On Wed, Jun 25, 2008 at 4:55 PM, "Martin v. Löwis" <martin@v.loewis.de> wrote:
> It seems to me that the root problem is allocation spikes of legitimate,
> useful data. Perhaps then we need some sort of "test" to determine if
> those are legitimate. Perhaps checking every nth (with n decreasing as
> allocation bytes increases) object allocated during a "spike" could be
> useful. Then delay garbage collection until x consecutive objects are
> found to be garbage?
>
> It seems like we should be attacking the root cause rather than finding
> some convoluted math that attempts to work for all scenarios.

I think exactly the other way 'round. The timing of thing should not
matter at all, only the exact sequence of allocations and deallocations.

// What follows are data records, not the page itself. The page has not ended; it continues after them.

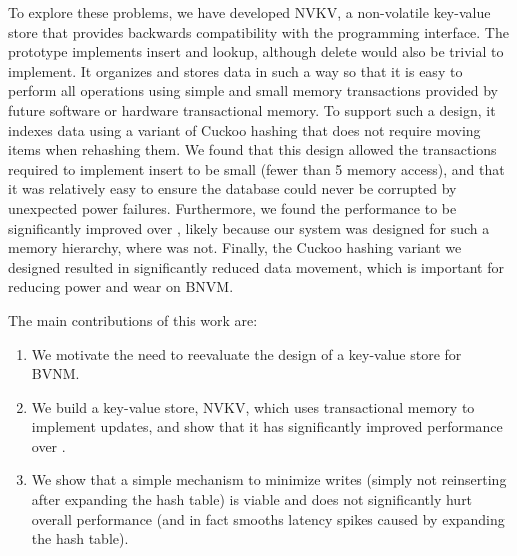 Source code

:To explore these problems, we have developed NVKV, a non-volatile key-value
store that provides backwards compatibility with the \bdb programming interface.
The prototype implements insert and lookup, although delete would also be trivial
to implement. It organizes and stores data in such a way so that it is easy to
perform all operations using simple and small memory transactions provided by
future software or hardware transactional memory. To support such a design, it
indexes data using a variant of Cuckoo hashing that does not require moving
items when rehashing them. We found that this design allowed the transactions
required to implement insert to be small (fewer than 5 memory access), and that
it was relatively easy to ensure the database could never be corrupted by
unexpected power failures. Furthermore, we found the performance to be
significantly improved over \bdb, likely because our system was designed for
such a memory hierarchy, where \bdb was not. Finally, the Cuckoo hashing variant
we designed resulted in significantly reduced data movement, which is important
for reducing power and wear on BNVM.

The main contributions of this work are:

\begin{enumerate}

\item We motivate the need to reevaluate the design of a key-value store for
BVNM.
\item We build a key-value store, NVKV, which uses transactional
memory to implement updates, and show that it has significantly improved
performance over \bdb.
\item We show that a simple mechanism to minimize writes (simply not reinserting
after expanding the hash table) is viable and does not significantly hurt
overall performance (and in fact smooths latency spikes caused by expanding the
hash table).
\end{enumerate}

I trust provable maths much more than I trust ad-hoc heuristics, even
if you think the math is convoluted.

I probably chose my wording poorly (particularly for a newcomer/outsider). What I meant was that the numbers used in GC currently appear arbitrary. The idea of three "groups" (youngest, oldest and middle) is also arbitrary. Would it not be better to tear that system apart and create a "sliding" scale. If the timing method is undesirable then make it slide based on the allocation/deallocation difference. In this way, the current breakpoints and number of groups (all of which are arbitrary and fixed) could be replaced by one coefficient (and yes, I recognize that it would also be arbitrary but it would be one, tweakable number rather than several).

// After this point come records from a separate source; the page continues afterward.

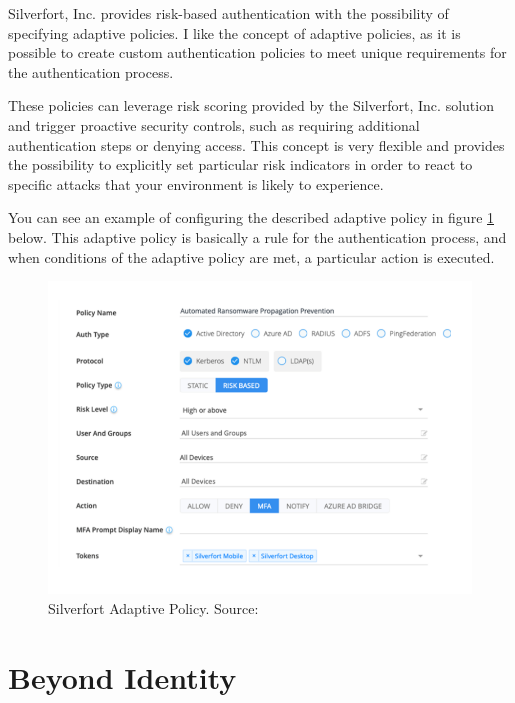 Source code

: Silverfort, Inc. provides risk-based authentication with the possibility of specifying adaptive policies.
I like the concept of adaptive policies, as it is possible to create custom authentication policies to meet unique requirements for the authentication process.

These policies can leverage risk scoring provided by the Silverfort, Inc. solution and trigger proactive security controls, such as requiring additional authentication steps or denying access. 
This concept is very flexible and provides the possibility to explicitly set particular risk indicators in order to react to specific attacks that your environment is likely to experience.

You can see an example of configuring the described adaptive policy in figure \ref{fig:silverfort-auth-policy} below.
This adaptive policy is basically a rule for the authentication process, and when conditions of the adaptive policy are met, a particular action is executed.\cite{example_silverfort}

\begin{figure}[htbp]
  \centering
  \includegraphics[width=1\textwidth]{img/silverfort-auth-policy.png}
  \caption[Silverfort Adaptive Policy]{Silverfort Adaptive Policy. Source: \cite{example_silverfort}}
  \label{fig:silverfort-auth-policy}
\end{figure}

\newpage
\section{Beyond Identity}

My gut tells me that your current fix is going to work just fine for now but we're going to end up tweaking it (or at least discussing tweaking it) every 6-12 months.


> On a side note, the information about not GCing on string objects is
> interesting? Is there a way to override this behavior?

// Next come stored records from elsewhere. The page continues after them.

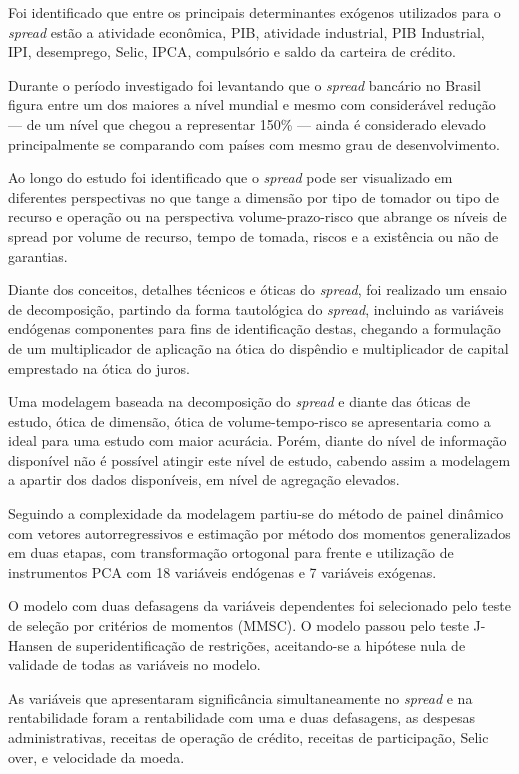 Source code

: \documentclass[
  12pt,
  12pt,
  openright,
  oneside,
  a4paper,
  chapter=TITLE,
  section=TITLE,
  subsection=TITLE,
  subsubsection=TITLE,
  portugues,
  sumario=tradicional]{abntex2}
\begin{document}
Foi identificado que entre os principais determinantes exógenos utilizados para o \emph{spread} estão a atividade econômica, PIB, atividade industrial, PIB Industrial, IPI, desemprego, Selic, IPCA, compulsório e saldo da carteira de crédito.

Durante o período investigado foi levantando que o \emph{spread} bancário no Brasil figura entre um dos maiores a nível mundial e mesmo com considerável redução --- de um nível que chegou a representar 150\% --- ainda é considerado elevado principalmente se comparando com países com mesmo grau de desenvolvimento.

Ao longo do estudo foi identificado que o \emph{spread} pode ser visualizado em diferentes perspectivas no que tange a dimensão por tipo de tomador ou tipo de recurso e operação ou na perspectiva volume-prazo-risco que abrange os níveis de spread por volume de recurso, tempo de tomada, riscos e a existência ou não de garantias.

Diante dos conceitos, detalhes técnicos e óticas do \emph{spread}, foi realizado um ensaio de decomposição, partindo da forma tautológica do \emph{spread}, incluindo as variáveis endógenas componentes para fins de identificação destas, chegando a formulação de um multiplicador de aplicação na ótica do dispêndio e multiplicador de capital emprestado na ótica do juros.

Uma modelagem baseada na decomposição do \emph{spread} e diante das óticas de estudo, ótica de dimensão, ótica de volume-tempo-risco se apresentaria como a ideal para uma estudo com maior acurácia. Porém, diante do nível de informação disponível não é possível atingir este nível de estudo, cabendo assim a modelagem a apartir dos dados disponíveis, em nível de agregação elevados.

Seguindo a complexidade da modelagem partiu-se do método de painel dinâmico com vetores autorregressivos e estimação por método dos momentos generalizados em duas etapas, com transformação ortogonal para frente e utilização de instrumentos PCA com 18 variáveis endógenas e 7 variáveis exógenas.

O modelo com duas defasagens da variáveis dependentes foi selecionado pelo teste de seleção por critérios de momentos (MMSC). O modelo passou pelo teste J-Hansen de superidentificação de restrições, aceitando-se a hipótese nula de validade de todas as variáveis no modelo.

As variáveis que apresentaram significância simultaneamente no \emph{spread} e na rentabilidade foram a rentabilidade com uma e duas defasagens, as despesas administrativas, receitas de operação de crédito, receitas de participação, Selic over, e velocidade da moeda.
\end{document}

I think you misunderstand. Python releases unused string objects just
fine, and automatically. It doesn't even need GC for that.

I took the statement, "Current GC only takes into account container objects, which, most significantly, ignores string objects (of which most applications create plenty)" to mean that strings were ignored for deciding when to do garbage collection. I mistakenly thought that was because they were assumed to be small. It sounds like they're ignored because they're automatically collected and so they SHOULD be ignored for object garbage collection. Thanks for the clarification... Back to the drawing board on my other problem ;)

--
Haikus are easy
Most make very little sense
Refrigerator